> [DATA UNDER STUDY]
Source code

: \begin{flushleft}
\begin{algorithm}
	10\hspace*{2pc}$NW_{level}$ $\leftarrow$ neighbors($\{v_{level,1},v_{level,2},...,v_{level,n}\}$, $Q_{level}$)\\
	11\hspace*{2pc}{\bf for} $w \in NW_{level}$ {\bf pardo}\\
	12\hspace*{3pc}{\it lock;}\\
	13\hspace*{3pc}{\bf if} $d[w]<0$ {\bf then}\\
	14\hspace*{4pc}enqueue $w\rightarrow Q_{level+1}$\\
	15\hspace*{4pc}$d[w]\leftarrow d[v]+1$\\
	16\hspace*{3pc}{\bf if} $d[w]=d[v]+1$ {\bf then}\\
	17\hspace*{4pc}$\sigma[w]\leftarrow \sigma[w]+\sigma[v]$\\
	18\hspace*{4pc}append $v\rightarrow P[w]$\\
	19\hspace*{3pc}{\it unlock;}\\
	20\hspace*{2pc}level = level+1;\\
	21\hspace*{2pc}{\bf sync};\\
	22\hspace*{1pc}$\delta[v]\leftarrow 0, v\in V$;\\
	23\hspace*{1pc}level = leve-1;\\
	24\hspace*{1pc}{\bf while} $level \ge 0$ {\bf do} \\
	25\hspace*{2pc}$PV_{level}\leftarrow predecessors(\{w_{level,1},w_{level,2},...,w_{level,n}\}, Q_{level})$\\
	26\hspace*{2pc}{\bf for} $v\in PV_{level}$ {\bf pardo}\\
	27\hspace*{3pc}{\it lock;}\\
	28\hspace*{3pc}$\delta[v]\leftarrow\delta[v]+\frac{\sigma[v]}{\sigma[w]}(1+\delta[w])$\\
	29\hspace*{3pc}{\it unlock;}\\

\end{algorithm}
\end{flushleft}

> [PROBLEM TO WORK ON]
Reproduce the data verbatim, line for line.

> [EXERCISE RESPONSE]
Source code

: \begin{flushleft}
\begin{algorithm}
	10\hspace*{2pc}$NW_{level}$ $\leftarrow$ neighbors($\{v_{level,1},v_{level,2},...,v_{level,n}\}$, $Q_{level}$)\\
	11\hspace*{2pc}{\bf for} $w \in NW_{level}$ {\bf pardo}\\
	12\hspace*{3pc}{\it lock;}\\
	13\hspace*{3pc}{\bf if} $d[w]<0$ {\bf then}\\
	14\hspace*{4pc}enqueue $w\rightarrow Q_{level+1}$\\
	15\hspace*{4pc}$d[w]\leftarrow d[v]+1$\\
	16\hspace*{3pc}{\bf if} $d[w]=d[v]+1$ {\bf then}\\
	17\hspace*{4pc}$\sigma[w]\leftarrow \sigma[w]+\sigma[v]$\\
	18\hspace*{4pc}append $v\rightarrow P[w]$\\
	19\hspace*{3pc}{\it unlock;}\\
	20\hspace*{2pc}level = level+1;\\
	21\hspace*{2pc}{\bf sync};\\
	22\hspace*{1pc}$\delta[v]\leftarrow 0, v\in V$;\\
	23\hspace*{1pc}level = leve-1;\\
	24\hspace*{1pc}{\bf while} $level \ge 0$ {\bf do} \\
	25\hspace*{2pc}$PV_{level}\leftarrow predecessors(\{w_{level,1},w_{level,2},...,w_{level,n}\}, Q_{level})$\\
	26\hspace*{2pc}{\bf for} $v\in PV_{level}$ {\bf pardo}\\
	27\hspace*{3pc}{\it lock;}\\
	28\hspace*{3pc}$\delta[v]\leftarrow\delta[v]+\frac{\sigma[v]}{\sigma[w]}(1+\delta[w])$\\
	29\hspace*{3pc}{\it unlock;}\\

\end{algorithm}
\end{flushleft}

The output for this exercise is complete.